Can you run dlt inside Snowflake? (Part 1/2: UDF)
So, dlt by dltHub runs β€œwhere Python runs”... I guess that means it should run in a Snowflake UDF, too. TL/DR: no, it doesn’t 😎 But hey: negative results are results, too, right? πŸ˜…

dlt requires access to the local filesystem, so to run it inside Snowflake, I tried again using Snowpark Container Service (SPCS), Snowflake's managed container orchestration platform... and this time it worked like a charm.

This approach requires a little more setup than simply creating a procedure, but also has a major advantage: Running the smallest instance of a container is (currently) waaay cheaper than running a warehouse - like 6% of the cost of the smallest warehouse, cf. the credit consumption table:

And in the end, I am still able to trigger dlt pipelines using Snowflake tasks without any external infrastructure.

If you want to follow along: I configured the (end to end) dlt pipeline locally, created a container executing the pipeline, pushed that container to SPCS and now execute this container any time I want the pipeline to run.

Prerequisites

To set up a dlt pipeline this way, we'll need a few components:

  1. Python and dlt installed (obviously πŸ™„) - I used Python 3.11.9 and dlt 1.20.0
  2. Docker Desktop installed to locally create the container that will later run in Snowflake SPCS
  3. Snowflake CLI installed to push the container from local to Snowflake
  4. And of course a local IDE (like VSCode), ideally with extensions for the 3 other components

With this being set up, let's first create the end-to-end pipeline using dlt...

Create the dlt pipeline

The data I want to materialize in Snowflake (for analysis and maybe some rETL) in this example is data on Jira issues. dlt provides a framework for those, which is handy in getting started, but since Atlassian changed many endpoints since this framework was last updated, it's actually faster to start based on dlt's generic REST source framework and adjust it to the Jira API. In the terminal of VSCode and inside the local folder I want to use, the first step is:

dlt init rest_api snowflake

This creates most pieces I'll later need containerized automatically, basically loading template files from dltHub. I'll quickly go through most of them below, but wanted to briefly mention ./requirements.txt used for the container later on: it only tells the container to install dlt - that's it. Nothing to change here.

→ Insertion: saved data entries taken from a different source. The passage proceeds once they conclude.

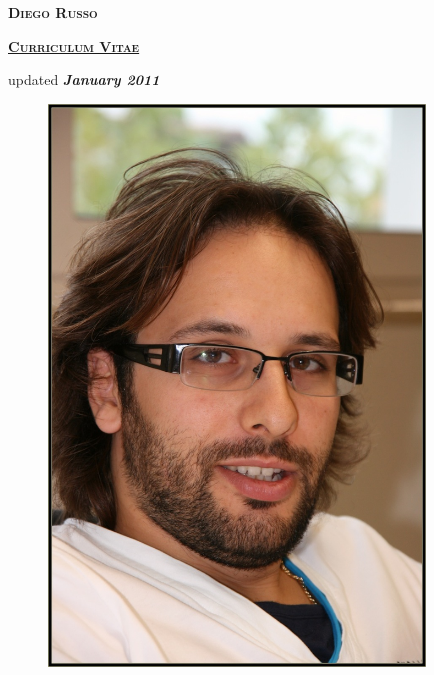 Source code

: \documentclass[totpages,helvetica,openbib,english]{europecv}
\begin{document}
    \begin{center}
        \hspace{1pt}
        \vspace{2cm}
    
        {\scshape \textbf{\Huge Diego Russo}}
    
        \vspace{1cm}
    
        {\scshape \textbf{\Large \underline{Curriculum Vitae}}}
    
        \vspace{0.25cm}
    
        {\large updated \emph{\textbf{January 2011}}}
        
        \vspace{2cm}
        
        \begin{figure}[htbp] 
            \begin{center} 
                \includegraphics[width=10cm]{../images/io.jpg}
            \end{center} 
        \end{figure}
        
    \end{center}
\pagebreak
{}
\end{document}
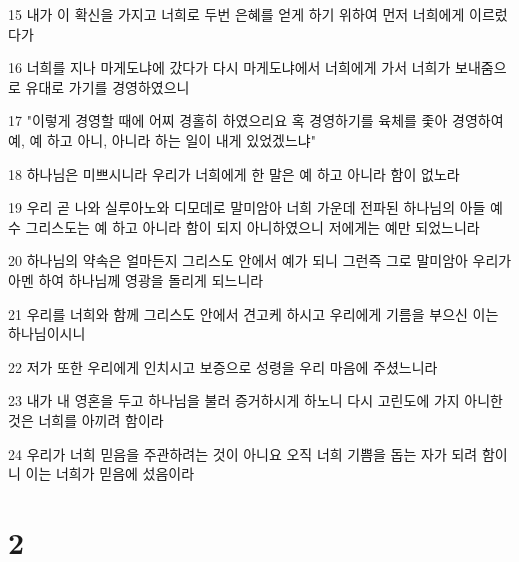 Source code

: \par 15 내가 이 확신을 가지고 너희로 두번 은혜를 얻게 하기 위하여 먼저 너희에게 이르렀다가
\par 16 너희를 지나 마게도냐에 갔다가 다시 마게도냐에서 너희에게 가서 너희가 보내줌으로 유대로 가기를 경영하였으니
\par 17 "이렇게 경영할 때에 어찌 경홀히 하였으리요 혹 경영하기를 육체를 좇아 경영하여 예, 예 하고 아니, 아니라 하는 일이 내게 있었겠느냐"
\par 18 하나님은 미쁘시니라 우리가 너희에게 한 말은 예 하고 아니라 함이 없노라
\par 19 우리 곧 나와 실루아노와 디모데로 말미암아 너희 가운데 전파된 하나님의 아들 예수 그리스도는 예 하고 아니라 함이 되지 아니하였으니 저에게는 예만 되었느니라
\par 20 하나님의 약속은 얼마든지 그리스도 안에서 예가 되니 그런즉 그로 말미암아 우리가 아멘 하여 하나님께 영광을 돌리게 되느니라
\par 21 우리를 너희와 함께 그리스도 안에서 견고케 하시고 우리에게 기름을 부으신 이는 하나님이시니
\par 22 저가 또한 우리에게 인치시고 보증으로 성령을 우리 마음에 주셨느니라
\par 23 내가 내 영혼을 두고 하나님을 불러 증거하시게 하노니 다시 고린도에 가지 아니한 것은 너희를 아끼려 함이라
\par 24 우리가 너희 믿음을 주관하려는 것이 아니요 오직 너희 기쁨을 돕는 자가 되려 함이니 이는 너희가 믿음에 섰음이라

\chapter{2}

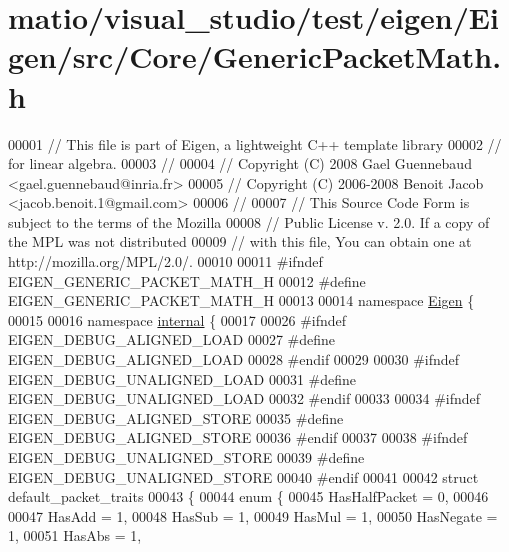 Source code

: \hypertarget{matio_2visual__studio_2test_2eigen_2_eigen_2src_2_core_2_generic_packet_math_8h_source}{}\section{matio/visual\+\_\+studio/test/eigen/\+Eigen/src/\+Core/\+Generic\+Packet\+Math.h}
\label{matio_2visual__studio_2test_2eigen_2_eigen_2src_2_core_2_generic_packet_math_8h_source}

\begin{DoxyCode}
00001 \textcolor{comment}{// This file is part of Eigen, a lightweight C++ template library}
00002 \textcolor{comment}{// for linear algebra.}
00003 \textcolor{comment}{//}
00004 \textcolor{comment}{// Copyright (C) 2008 Gael Guennebaud <gael.guennebaud@inria.fr>}
00005 \textcolor{comment}{// Copyright (C) 2006-2008 Benoit Jacob <jacob.benoit.1@gmail.com>}
00006 \textcolor{comment}{//}
00007 \textcolor{comment}{// This Source Code Form is subject to the terms of the Mozilla}
00008 \textcolor{comment}{// Public License v. 2.0. If a copy of the MPL was not distributed}
00009 \textcolor{comment}{// with this file, You can obtain one at http://mozilla.org/MPL/2.0/.}
00010 
00011 \textcolor{preprocessor}{#ifndef EIGEN\_GENERIC\_PACKET\_MATH\_H}
00012 \textcolor{preprocessor}{#define EIGEN\_GENERIC\_PACKET\_MATH\_H}
00013 
00014 \textcolor{keyword}{namespace }\hyperlink{namespace_eigen}{Eigen} \{
00015 
00016 \textcolor{keyword}{namespace }\hyperlink{namespaceinternal}{internal} \{
00017 
00026 \textcolor{preprocessor}{#ifndef EIGEN\_DEBUG\_ALIGNED\_LOAD}
00027 \textcolor{preprocessor}{#define EIGEN\_DEBUG\_ALIGNED\_LOAD}
00028 \textcolor{preprocessor}{#endif}
00029 
00030 \textcolor{preprocessor}{#ifndef EIGEN\_DEBUG\_UNALIGNED\_LOAD}
00031 \textcolor{preprocessor}{#define EIGEN\_DEBUG\_UNALIGNED\_LOAD}
00032 \textcolor{preprocessor}{#endif}
00033 
00034 \textcolor{preprocessor}{#ifndef EIGEN\_DEBUG\_ALIGNED\_STORE}
00035 \textcolor{preprocessor}{#define EIGEN\_DEBUG\_ALIGNED\_STORE}
00036 \textcolor{preprocessor}{#endif}
00037 
00038 \textcolor{preprocessor}{#ifndef EIGEN\_DEBUG\_UNALIGNED\_STORE}
00039 \textcolor{preprocessor}{#define EIGEN\_DEBUG\_UNALIGNED\_STORE}
00040 \textcolor{preprocessor}{#endif}
00041 
00042 \textcolor{keyword}{struct }default\_packet\_traits
00043 \{
00044   \textcolor{keyword}{enum} \{
00045     HasHalfPacket = 0,
00046 
00047     HasAdd    = 1,
00048     HasSub    = 1,
00049     HasMul    = 1,
00050     HasNegate = 1,
00051     HasAbs    = 1,

\end{DoxyCode}
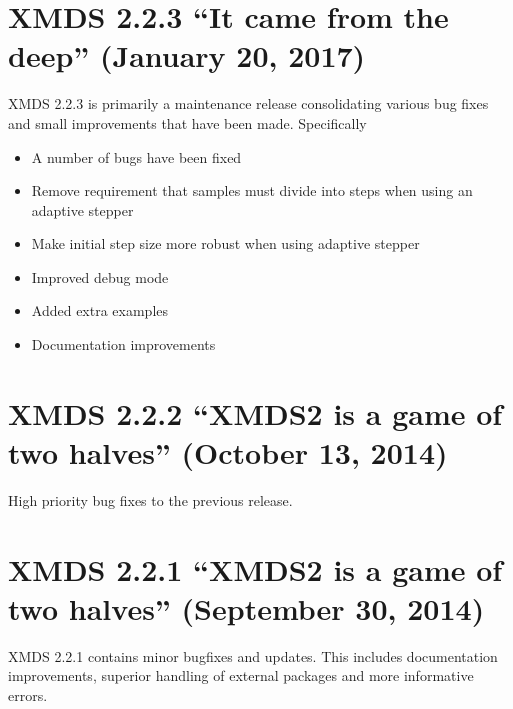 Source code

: \documentclass[letterpaper,10pt,english]{sphinxmanual}
\begin{document}
\section{XMDS 2.2.3 “It came from the deep” (January 20, 2017)}
\label{\detokenize{news:xmds-2-2-3-it-came-from-the-deep-january-20-2017}}
\sphinxAtStartPar
XMDS 2.2.3 is primarily a maintenance release consolidating various bug fixes and small improvements that have been made. Specifically
\begin{itemize}
\item {} 
\sphinxAtStartPar
A number of bugs have been fixed

\item {} 
\sphinxAtStartPar
Remove requirement that samples must divide into steps when using an adaptive stepper

\item {} 
\sphinxAtStartPar
Make initial step size more robust when using adaptive stepper

\item {} 
\sphinxAtStartPar
Improved debug mode

\item {} 
\sphinxAtStartPar
Added extra examples

\item {} 
\sphinxAtStartPar
Documentation improvements

\end{itemize}


\section{XMDS 2.2.2 “XMDS2 is a game of two halves” (October 13, 2014)}
\label{\detokenize{news:xmds-2-2-2-xmds2-is-a-game-of-two-halves-october-13-2014}}
\sphinxAtStartPar
High priority bug fixes to the previous release.


\section{XMDS 2.2.1 “XMDS2 is a game of two halves” (September 30, 2014)}
\label{\detokenize{news:xmds-2-2-1-xmds2-is-a-game-of-two-halves-september-30-2014}}
\sphinxAtStartPar
XMDS 2.2.1 contains minor bugfixes and updates. This includes documentation improvements, superior handling of external packages and more informative errors.
\end{document}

./load_jira_to_snowflake.py

The created .py file contains the script to run the pipeline. I renamed and modified it from the template to only contain what I actually need. This one file declares the whole logic for dlt and herein lies the beauty of it:

from typing import Any

import dlt
from dlt.sources.rest_api import (
    RESTAPIConfig,
    rest_api_resources,
)


@dlt.source(name="jira")
def jira_source() -> Any:
    # Load credentials from sources.jira section in secrets.toml
    email = dlt.secrets["sources.jira.email"]
    api_token = dlt.secrets["sources.jira.api_token"]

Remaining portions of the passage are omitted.